Train the methodology – 10%
This is the fundamental skill training where a group of employees undergo training in the selected method for the transformation. Here, they will be introduced to essential thinking, which will be discussed and practiced in a practical setting. This is always done in a format where the method is presented, put in the context of your business, and discussed from a valuable and usable context, focusing on standardization of the core behavior needed.
Practice and prepare the pilot – 20%
When people involved in the pilot have been introduced to the methodology and thinking, they must start practicing and building their own experience with it. This requires deliberate practice with a coach from the start. This is crucial for the individual to capture the thinking and new learnings. If they don’t take what they have learned from the training and start to work with it immediately afterward, they will lose the new skill they were about to master. They need to start working and put it to work in their environment and tasks.
This practice period is often 6 – 8 weeks, supported by a coach. Here, they regularly need to return to the practice they were taught in the training and prepare for the pilot project(s). Note that this is not a full-time allocation but is often done in specific timeslots or dedicated days throughout the week.

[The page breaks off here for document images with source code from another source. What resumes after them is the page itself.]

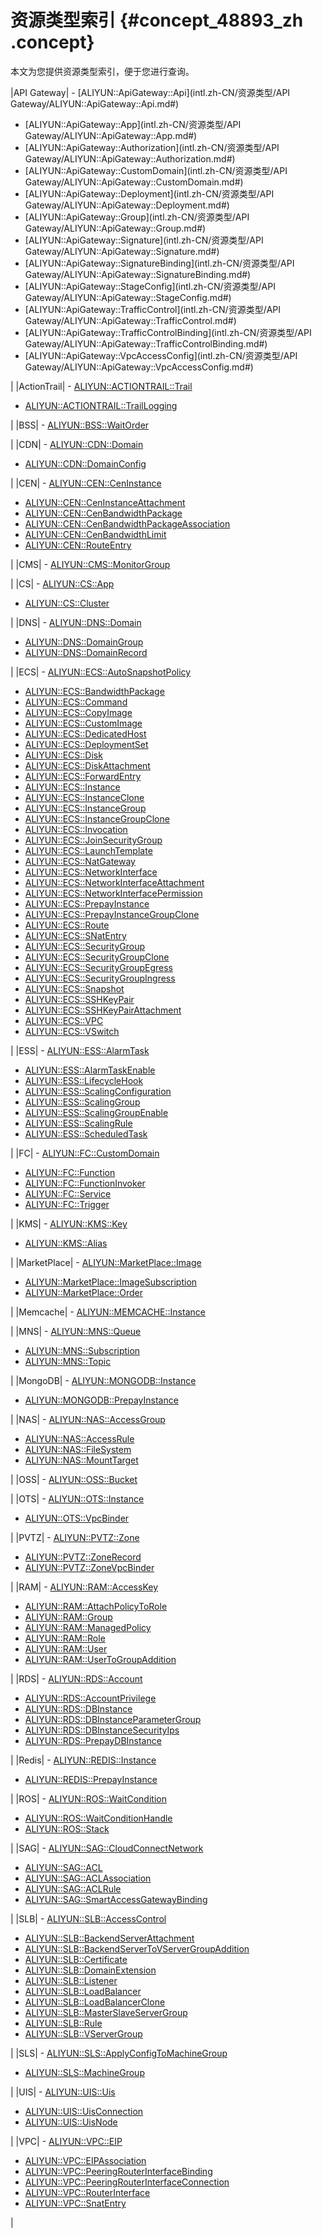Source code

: # 资源类型索引 {#concept_48893_zh .concept}

本文为您提供资源类型索引，便于您进行查询。

|API Gateway| -   [ALIYUN::ApiGateway::Api](intl.zh-CN/资源类型/API Gateway/ALIYUN::ApiGateway::Api.md#)
-   [ALIYUN::ApiGateway::App](intl.zh-CN/资源类型/API Gateway/ALIYUN::ApiGateway::App.md#)
-   [ALIYUN::ApiGateway::Authorization](intl.zh-CN/资源类型/API Gateway/ALIYUN::ApiGateway::Authorization.md#)
-   [ALIYUN::ApiGateway::CustomDomain](intl.zh-CN/资源类型/API Gateway/ALIYUN::ApiGateway::CustomDomain.md#)
-   [ALIYUN::ApiGateway::Deployment](intl.zh-CN/资源类型/API Gateway/ALIYUN::ApiGateway::Deployment.md#)
-   [ALIYUN::ApiGateway::Group](intl.zh-CN/资源类型/API Gateway/ALIYUN::ApiGateway::Group.md#)
-   [ALIYUN::ApiGateway::Signature](intl.zh-CN/资源类型/API Gateway/ALIYUN::ApiGateway::Signature.md#)
-   [ALIYUN::ApiGateway::SignatureBinding](intl.zh-CN/资源类型/API Gateway/ALIYUN::ApiGateway::SignatureBinding.md#)
-   [ALIYUN::ApiGateway::StageConfig](intl.zh-CN/资源类型/API Gateway/ALIYUN::ApiGateway::StageConfig.md#)
-   [ALIYUN::ApiGateway::TrafficControl](intl.zh-CN/资源类型/API Gateway/ALIYUN::ApiGateway::TrafficControl.md#)
-   [ALIYUN::ApiGateway::TrafficControlBinding](intl.zh-CN/资源类型/API Gateway/ALIYUN::ApiGateway::TrafficControlBinding.md#)
-   [ALIYUN::ApiGateway::VpcAccessConfig](intl.zh-CN/资源类型/API Gateway/ALIYUN::ApiGateway::VpcAccessConfig.md#)

 |
|ActionTrail| -   [ALIYUN::ACTIONTRAIL::Trail](intl.zh-CN/资源类型/ActionTrail/ALIYUN::ACTIONTRAIL::Trail.md#)
-   [ALIYUN::ACTIONTRAIL::TrailLogging](intl.zh-CN/资源类型/ActionTrail/ALIYUN::ACTIONTRAIL::TrailLogging.md#)

 |
|BSS| -   [ALIYUN::BSS::WaitOrder](intl.zh-CN/资源类型/BSS/ALIYUN::BSS::WaitOrder.md#)

 |
|CDN| -   [ALIYUN::CDN::Domain](intl.zh-CN/资源类型/CDN/ALIYUN::CDN::Domain.md#)
-   [ALIYUN::CDN::DomainConfig](intl.zh-CN/资源类型/CDN/ALIYUN::CDN::DomainConfig.md#)

 |
|CEN| -   [ALIYUN::CEN::CenInstance](intl.zh-CN/资源类型/CEN/ALIYUN::CEN::CenInstance.md#)
-   [ALIYUN::CEN::CenInstanceAttachment](intl.zh-CN/资源类型/CEN/ALIYUN::CEN::CenInstanceAttachment.md#)
-   [ALIYUN::CEN::CenBandwidthPackage](intl.zh-CN/资源类型/CEN/ALIYUN::CEN::CenBandwidthPackage.md#)
-   [ALIYUN::CEN::CenBandwidthPackageAssociation](intl.zh-CN/资源类型/CEN/ALIYUN::CEN::CenBandwidthPackageAssociation.md#)
-   [ALIYUN::CEN::CenBandwidthLimit](intl.zh-CN/资源类型/CEN/ALIYUN::CEN::CenBandwidthLimit.md#)
-   [ALIYUN::CEN::RouteEntry](intl.zh-CN/资源类型/CEN/ALIYUN::CEN::RouteEntry.md#)

 |
|CMS| -   [ALIYUN::CMS::MonitorGroup](intl.zh-CN/资源类型/CMS/ALIYUN::CMS::MonitorGroup.md#)

 |
|CS| -   [ALIYUN::CS::App](intl.zh-CN/资源类型/CS/ALIYUN::CS::App.md#)
-   [ALIYUN::CS::Cluster](intl.zh-CN/资源类型/CS/ALIYUN::CS::Cluster.md#)

 |
|DNS| -   [ALIYUN::DNS::Domain](intl.zh-CN/资源类型/DNS/ALIYUN::DNS::Domain.md#)
-   [ALIYUN::DNS::DomainGroup](intl.zh-CN/资源类型/DNS/ALIYUN::DNS::DomainGroup.md#)
-   [ALIYUN::DNS::DomainRecord](intl.zh-CN/资源类型/DNS/ALIYUN::DNS::DomainRecord.md#)

 |
|ECS| -   [ALIYUN::ECS::AutoSnapshotPolicy](intl.zh-CN/资源类型/ECS/ALIYUN::ECS::AutoSnapshotPolicy.md#)
-   [ALIYUN::ECS::BandwidthPackage](intl.zh-CN/资源类型/ECS/ALIYUN::ECS::BandwidthPackage.md#)
-   [ALIYUN::ECS::Command](intl.zh-CN/资源类型/ECS/ALIYUN::ECS::Command.md#)
-   [ALIYUN::ECS::CopyImage](intl.zh-CN/资源类型/ECS/ALIYUN::ECS::CopyImage.md#)
-   [ALIYUN::ECS::CustomImage](intl.zh-CN/资源类型/ECS/ALIYUN::ECS::CustomImage.md#)
-   [ALIYUN::ECS::DedicatedHost](intl.zh-CN/资源类型/ECS/ALIYUN::ECS::DedicatedHost.md#)
-   [ALIYUN::ECS::DeploymentSet](intl.zh-CN/资源类型/ECS/ALIYUN::ECS::DeploymentSet.md#)
-   [ALIYUN::ECS::Disk](intl.zh-CN/资源类型/ECS/ALIYUN::ECS::Disk.md#)
-   [ALIYUN::ECS::DiskAttachment](intl.zh-CN/资源类型/ECS/ALIYUN::ECS::DiskAttachment.md#)
-   [ALIYUN::ECS::ForwardEntry](intl.zh-CN/资源类型/ECS/ALIYUN::ECS::ForwardEntry.md#)
-   [ALIYUN::ECS::Instance](intl.zh-CN/资源类型/ECS/ALIYUN::ECS::Instance.md#)
-   [ALIYUN::ECS::InstanceClone](intl.zh-CN/资源类型/ECS/ALIYUN::ECS::InstanceClone.md#)
-   [ALIYUN::ECS::InstanceGroup](intl.zh-CN/资源类型/ECS/ALIYUN::ECS::InstanceGroup.md#)
-   [ALIYUN::ECS::InstanceGroupClone](intl.zh-CN/资源类型/ECS/ALIYUN::ECS::InstanceGroupClone.md#)
-   [ALIYUN::ECS::Invocation](intl.zh-CN/资源类型/ECS/ALIYUN::ECS::Invocation.md#)
-   [ALIYUN::ECS::JoinSecurityGroup](intl.zh-CN/资源类型/ECS/ALIYUN::ECS::JoinSecurityGroup.md#)
-   [ALIYUN::ECS::LaunchTemplate](intl.zh-CN/资源类型/ECS/ALIYUN::ECS::LaunchTemplate.md#)
-   [ALIYUN::ECS::NatGateway](intl.zh-CN/资源类型/ECS/ALIYUN::ECS::NatGateway.md#)
-   [ALIYUN::ECS::NetworkInterface](intl.zh-CN/资源类型/ECS/ALIYUN::ECS::NetworkInterface.md#)
-   [ALIYUN::ECS::NetworkInterfaceAttachment](intl.zh-CN/资源类型/ECS/ALIYUN::ECS::NetworkInterfaceAttachment.md#)
-   [ALIYUN::ECS::NetworkInterfacePermission](intl.zh-CN/资源类型/ECS/ALIYUN::ECS::NetworkInterfacePermission.md#)
-   [ALIYUN::ECS::PrepayInstance](intl.zh-CN/资源类型/ECS/ALIYUN::ECS::PrepayInstance.md#)
-   [ALIYUN::ECS::PrepayInstanceGroupClone](intl.zh-CN/资源类型/ECS/ALIYUN::ECS::PrepayInstanceGroupClone.md#)
-   [ALIYUN::ECS::Route](intl.zh-CN/资源类型/ECS/ALIYUN::ECS::Route.md#)
-   [ALIYUN::ECS::SNatEntry](intl.zh-CN/资源类型/ECS/ALIYUN::ECS::SNatEntry.md#)
-   [ALIYUN::ECS::SecurityGroup](intl.zh-CN/资源类型/ECS/ALIYUN::ECS::SecurityGroup.md#)
-   [ALIYUN::ECS::SecurityGroupClone](intl.zh-CN/资源类型/ECS/ALIYUN::ECS::SecurityGroupClone.md#)
-   [ALIYUN::ECS::SecurityGroupEgress](intl.zh-CN/资源类型/ECS/ALIYUN::ECS::SecurityGroupEgress.md#)
-   [ALIYUN::ECS::SecurityGroupIngress](intl.zh-CN/资源类型/ECS/ALIYUN::ECS::SecurityGroupIngress.md#)
-   [ALIYUN::ECS::Snapshot](intl.zh-CN/资源类型/ECS/ALIYUN::ECS::Snapshot.md#)
-   [ALIYUN::ECS::SSHKeyPair](intl.zh-CN/资源类型/ECS/ALIYUN::ECS::SSHKeyPair.md#)
-   [ALIYUN::ECS::SSHKeyPairAttachment](intl.zh-CN/资源类型/ECS/ALIYUN::ECS::SSHKeyPairAttachment.md#)
-   [ALIYUN::ECS::VPC](intl.zh-CN/资源类型/ECS/ALIYUN::ECS::VPC.md#)
-   [ALIYUN::ECS::VSwitch](intl.zh-CN/资源类型/ECS/ALIYUN::ECS::VSwitch.md#)

 |
|ESS| -   [ALIYUN::ESS::AlarmTask](intl.zh-CN/资源类型/ESS/ALIYUN::ESS::AlarmTask.md#)
-   [ALIYUN::ESS::AlarmTaskEnable](intl.zh-CN/资源类型/ESS/ALIYUN::ESS::AlarmTaskEnable.md#)
-   [ALIYUN::ESS::LifecycleHook](intl.zh-CN/资源类型/ESS/ALIYUN::ESS::LifecycleHook.md#)
-   [ALIYUN::ESS::ScalingConfiguration](intl.zh-CN/资源类型/ESS/ALIYUN::ESS::ScalingConfiguration.md#)
-   [ALIYUN::ESS::ScalingGroup](intl.zh-CN/资源类型/ESS/ALIYUN::ESS::ScalingGroup.md#)
-   [ALIYUN::ESS::ScalingGroupEnable](intl.zh-CN/资源类型/ESS/ALIYUN::ESS::ScalingGroupEnable.md#)
-   [ALIYUN::ESS::ScalingRule](intl.zh-CN/资源类型/ESS/ALIYUN::ESS::ScalingRule.md#)
-   [ALIYUN::ESS::ScheduledTask](intl.zh-CN/资源类型/ESS/ALIYUN::ESS::ScheduledTask.md#)

 |
|FC| -   [ALIYUN::FC::CustomDomain](intl.zh-CN/资源类型/FC/ALIYUN::FC::CustomDomain.md#)
-   [ALIYUN::FC::Function](intl.zh-CN/资源类型/FC/ALIYUN::FC::Function.md#)
-   [ALIYUN::FC::FunctionInvoker](intl.zh-CN/资源类型/FC/ALIYUN::FC::FunctionInvoker.md#)
-   [ALIYUN::FC::Service](intl.zh-CN/资源类型/FC/ALIYUN::FC::Service.md#)
-   [ALIYUN::FC::Trigger](intl.zh-CN/资源类型/FC/ALIYUN::FC::Trigger.md#)

 |
|KMS| -   [ALIYUN::KMS::Key](intl.zh-CN/资源类型/KMS/ALIYUN::KMS::Key.md#)
-   [ALIYUN::KMS::Alias](intl.zh-CN/资源类型/KMS/ALIYUN::KMS::Alias.md#)

 |
|MarketPlace| -   [ALIYUN::MarketPlace::Image](intl.zh-CN/资源类型/MarketPlace/ALIYUN::MarketPlace::Image.md#)
-   [ALIYUN::MarketPlace::ImageSubscription](intl.zh-CN/资源类型/MarketPlace/ALIYUN::MarketPlace::ImageSubscription.md#)
-   [ALIYUN::MarketPlace::Order](intl.zh-CN/资源类型/MarketPlace/ALIYUN::MarketPlace::Order.md#)

 |
|Memcache| -   [ALIYUN::MEMCACHE::Instance](intl.zh-CN/资源类型/Memcache/ALIYUN::MEMCACHE::Instance.md#)

 |
|MNS| -   [ALIYUN::MNS::Queue](intl.zh-CN/资源类型/MNS/ALIYUN::MNS::Queue.md#)
-   [ALIYUN::MNS::Subscription](intl.zh-CN/资源类型/MNS/ALIYUN::MNS::Subscription.md#)
-   [ALIYUN::MNS::Topic](intl.zh-CN/资源类型/MNS/ALIYUN::MNS::Topic.md#)

 |
|MongoDB| -   [ALIYUN::MONGODB::Instance](intl.zh-CN/资源类型/MongoDB/ALIYUN::MONGODB::Instance.md#)
-   [ALIYUN::MONGODB::PrepayInstance](intl.zh-CN/资源类型/MongoDB/ALIYUN::MONGODB::PrepayInstance.md#)

 |
|NAS| -   [ALIYUN::NAS::AccessGroup](intl.zh-CN/资源类型/NAS/ALIYUN::NAS::AccessGroup.md#)
-   [ALIYUN::NAS::AccessRule](intl.zh-CN/资源类型/NAS/ALIYUN::NAS::AccessRule.md#)
-   [ALIYUN::NAS::FileSystem](intl.zh-CN/资源类型/NAS/ALIYUN::NAS::FileSystem.md#)
-   [ALIYUN::NAS::MountTarget](intl.zh-CN/资源类型/NAS/ALIYUN::NAS::MountTarget.md#)

 |
|OSS| -   [ALIYUN::OSS::Bucket](intl.zh-CN/资源类型/OSS/ALIYUN::OSS::Bucket.md#)

 |
|OTS| -   [ALIYUN::OTS::Instance](intl.zh-CN/资源类型/OTS/ALIYUN::OTS::Instance.md#)
-   [ALIYUN::OTS::VpcBinder](intl.zh-CN/资源类型/OTS/ALIYUN::OTS::VpcBinder.md#)

 |
|PVTZ| -   [ALIYUN::PVTZ::Zone](intl.zh-CN/资源类型/PVTZ/ALIYUN::PVTZ::Zone.md#)
-   [ALIYUN::PVTZ::ZoneRecord](intl.zh-CN/资源类型/PVTZ/ALIYUN::PVTZ::ZoneRecord.md#)
-   [ALIYUN::PVTZ::ZoneVpcBinder](intl.zh-CN/资源类型/PVTZ/ALIYUN::PVTZ::ZoneVpcBinder.md#)

 |
|RAM| -   [ALIYUN::RAM::AccessKey](intl.zh-CN/资源类型/RAM/ALIYUN::RAM::AccessKey.md#)
-   [ALIYUN::RAM::AttachPolicyToRole](intl.zh-CN/资源类型/RAM/ALIYUN::RAM::AttachPolicyToRole.md#)
-   [ALIYUN::RAM::Group](intl.zh-CN/资源类型/RAM/ALIYUN::RAM::Group.md#)
-   [ALIYUN::RAM::ManagedPolicy](intl.zh-CN/资源类型/RAM/ALIYUN::RAM::ManagedPolicy.md#)
-   [ALIYUN::RAM::Role](intl.zh-CN/资源类型/RAM/ALIYUN::RAM::Role.md#)
-   [ALIYUN::RAM::User](intl.zh-CN/资源类型/RAM/ALIYUN::RAM::User.md#)
-   [ALIYUN::RAM::UserToGroupAddition](intl.zh-CN/资源类型/RAM/ALIYUN::RAM::UserToGroupAddition.md#)

 |
|RDS| -   [ALIYUN::RDS::Account](intl.zh-CN/资源类型/RDS/ALIYUN::RDS::Account.md#)
-   [ALIYUN::RDS::AccountPrivilege](intl.zh-CN/资源类型/RDS/ALIYUN::RDS::AccountPrivilege.md#)
-   [ALIYUN::RDS::DBInstance](intl.zh-CN/资源类型/RDS/ALIYUN::RDS::DBInstance.md#)
-   [ALIYUN::RDS::DBInstanceParameterGroup](intl.zh-CN/资源类型/RDS/ALIYUN::RDS::DBInstanceParameterGroup.md#)
-   [ALIYUN::RDS::DBInstanceSecurityIps](intl.zh-CN/资源类型/RDS/ALIYUN::RDS::DBInstanceSecurityIps.md#)
-   [ALIYUN::RDS::PrepayDBInstance](intl.zh-CN/资源类型/RDS/ALIYUN::RDS::PrepayDBInstance.md#)

 |
|Redis| -   [ALIYUN::REDIS::Instance](intl.zh-CN/资源类型/Redis/ALIYUN::REDIS::Instance.md#)
-   [ALIYUN::REDIS::PrepayInstance](intl.zh-CN/资源类型/Redis/ALIYUN::REDIS::PrepayInstance.md#)

 |
|ROS| -   [ALIYUN::ROS::WaitCondition](intl.zh-CN/资源类型/ROS/ALIYUN::ROS::WaitCondition.md#)
-   [ALIYUN::ROS::WaitConditionHandle](intl.zh-CN/资源类型/ROS/ALIYUN::ROS::WaitConditionHandle.md#)
-   [ALIYUN::ROS::Stack](intl.zh-CN/资源类型/ROS/ALIYUN::ROS::Stack.md#)

 |
|SAG| -   [ALIYUN::SAG::CloudConnectNetwork](intl.zh-CN/资源类型/SAG/ALIYUN::SAG::CloudConnectNetwork.md#)
-   [ALIYUN::SAG::ACL](intl.zh-CN/资源类型/SAG/ALIYUN::SAG::ACL.md#)
-   [ALIYUN::SAG::ACLAssociation](intl.zh-CN/资源类型/SAG/ALIYUN::SAG::ACLAssociation.md#)
-   [ALIYUN::SAG::ACLRule](intl.zh-CN/资源类型/SAG/ALIYUN::SAG::ACLRule.md#)
-   [ALIYUN::SAG::SmartAccessGatewayBinding](intl.zh-CN/资源类型/SAG/ALIYUN::SAG::SmartAccessGatewayBinding.md#)

 |
|SLB| -   [ALIYUN::SLB::AccessControl](intl.zh-CN/资源类型/SLB/ALIYUN::SLB::AccessControl.md#)
-   [ALIYUN::SLB::BackendServerAttachment](intl.zh-CN/资源类型/SLB/ALIYUN::SLB::BackendServerAttachment.md#)
-   [ALIYUN::SLB::BackendServerToVServerGroupAddition](intl.zh-CN/资源类型/SLB/ALIYUN::SLB::BackendServerToVServerGroupAddition.md#)
-   [ALIYUN::SLB::Certificate](intl.zh-CN/资源类型/SLB/ALIYUN::SLB::Certificate.md#)
-   [ALIYUN::SLB::DomainExtension](intl.zh-CN/资源类型/SLB/ALIYUN::SLB::DomainExtension.md#)
-   [ALIYUN::SLB::Listener](intl.zh-CN/资源类型/SLB/ALIYUN::SLB::Listener.md#)
-   [ALIYUN::SLB::LoadBalancer](intl.zh-CN/资源类型/SLB/ALIYUN::SLB::LoadBalancer.md#)
-   [ALIYUN::SLB::LoadBalancerClone](intl.zh-CN/资源类型/SLB/ALIYUN::SLB::LoadBalancerClone.md#)
-   [ALIYUN::SLB::MasterSlaveServerGroup](intl.zh-CN/资源类型/SLB/ALIYUN::SLB::MasterSlaveServerGroup.md#)
-   [ALIYUN::SLB::Rule](intl.zh-CN/资源类型/SLB/ALIYUN::SLB::Rule.md#)
-   [ALIYUN::SLB::VServerGroup](intl.zh-CN/资源类型/SLB/ALIYUN::SLB::VServerGroup.md#)

 |
|SLS| -   [ALIYUN::SLS::ApplyConfigToMachineGroup](intl.zh-CN/资源类型/SLS/ALIYUN::SLS::ApplyConfigToMachineGroup.md#)
-   [ALIYUN::SLS::MachineGroup](intl.zh-CN/资源类型/SLS/ALIYUN::SLS::MachineGroup.md#)

 |
|UIS| -   [ALIYUN::UIS::Uis](intl.zh-CN/资源类型/UIS/ALIYUN::UIS::Uis.md#)
-   [ALIYUN::UIS::UisConnection](intl.zh-CN/资源类型/UIS/ALIYUN::UIS::UisConnection.md#)
-   [ALIYUN::UIS::UisNode](intl.zh-CN/资源类型/UIS/ALIYUN::UIS::UisNode.md#)

 |
|VPC| -   [ALIYUN::VPC::EIP](intl.zh-CN/资源类型/VPC/ALIYUN::VPC::EIP.md#)
-   [ALIYUN::VPC::EIPAssociation](intl.zh-CN/资源类型/VPC/ALIYUN::VPC::EIPAssociation.md#)
-   [ALIYUN::VPC::PeeringRouterInterfaceBinding](intl.zh-CN/资源类型/VPC/ALIYUN::VPC::PeeringRouterInterfaceBinding.md#)
-   [ALIYUN::VPC::PeeringRouterInterfaceConnection](intl.zh-CN/资源类型/VPC/ALIYUN::VPC::PeeringRouterInterfaceConnection.md#)
-   [ALIYUN::VPC::RouterInterface](intl.zh-CN/资源类型/VPC/ALIYUN::VPC::RouterInterface.md#)
-   [ALIYUN::VPC::SnatEntry](intl.zh-CN/资源类型/VPC/ALIYUN::VPC::SnatEntry.md#)

 |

Run and evaluate the pilot – 70%
After 6 – 8 weeks of practicing, it’s time to test the methodology and system designed earlier in the preparation phase. This is the test period. All the preparations have been done up till now. It’s time to test all the thoughts and elements agreed upon in the design phase. Do we have the time as planned? Are the roles and responsibilities evident, and does the system work the way we designed it?
Every business is unique, and every company has its challenges. That is why we need to test all of this in your environment to see if the plan laid out, in the beginning, will stand the test and solve the challenge that initiated all of this.
As a result of the design phase and the pilot, there will be a pile of experiences and learnings that need to be collected and evaluated. All these learnings and experiences will be input for the future system. Not everything will work out as planned.
The Enabling process
3. Cascade & sustain
This is the last phase in the enabling process, and we estimate it to be 40% of the transformation, but in a way, it never ends. When creating a cultural transformation, the intention is to start something up and
work hard to make it stick and then get out on the other side and see that things have changed and, that the transformation has taken place, and we are facing a new reality.
Build future competencies in-house
When new methodologies are introduced, and new practices are to be kept alive in the future, internal champions need to be built to help the management team keep the transformation alive. There needs to be some subject matter experts who can retain, retrain, and guard the methodology in-house in the business. This is also the in-house champion responsible for onboarding future employees into the thinking and methodology.
Cascade area by area
Given what was learned from the system design and the pilot project(s), it is time to adjust the future setup in the pilot area to go from pilot to daily operations.
The next step will be to plan the start-up of the next area of the organization to go through the transformation process based on the future system and pilot learnings.
Run operations and system
Continue and stick with the new practice, support the organization in doing so, and build the system needed to support and anchor the behavior and changes required to keep the new practice alive.
If this is to be taken to other parts of the organization, remember the personal journey you went through to accomplish the transformation.
The system that was developed ensures that everybody is enabled to use the skills and behavior that create the desired results. In Business Through People, we believe it can’t be shortened or delayed. We must respect the people involved, and we all have to climb the learning and master it ourselves, which is why we call it the enabling journey. It enables the person and allows the business to grow through its people.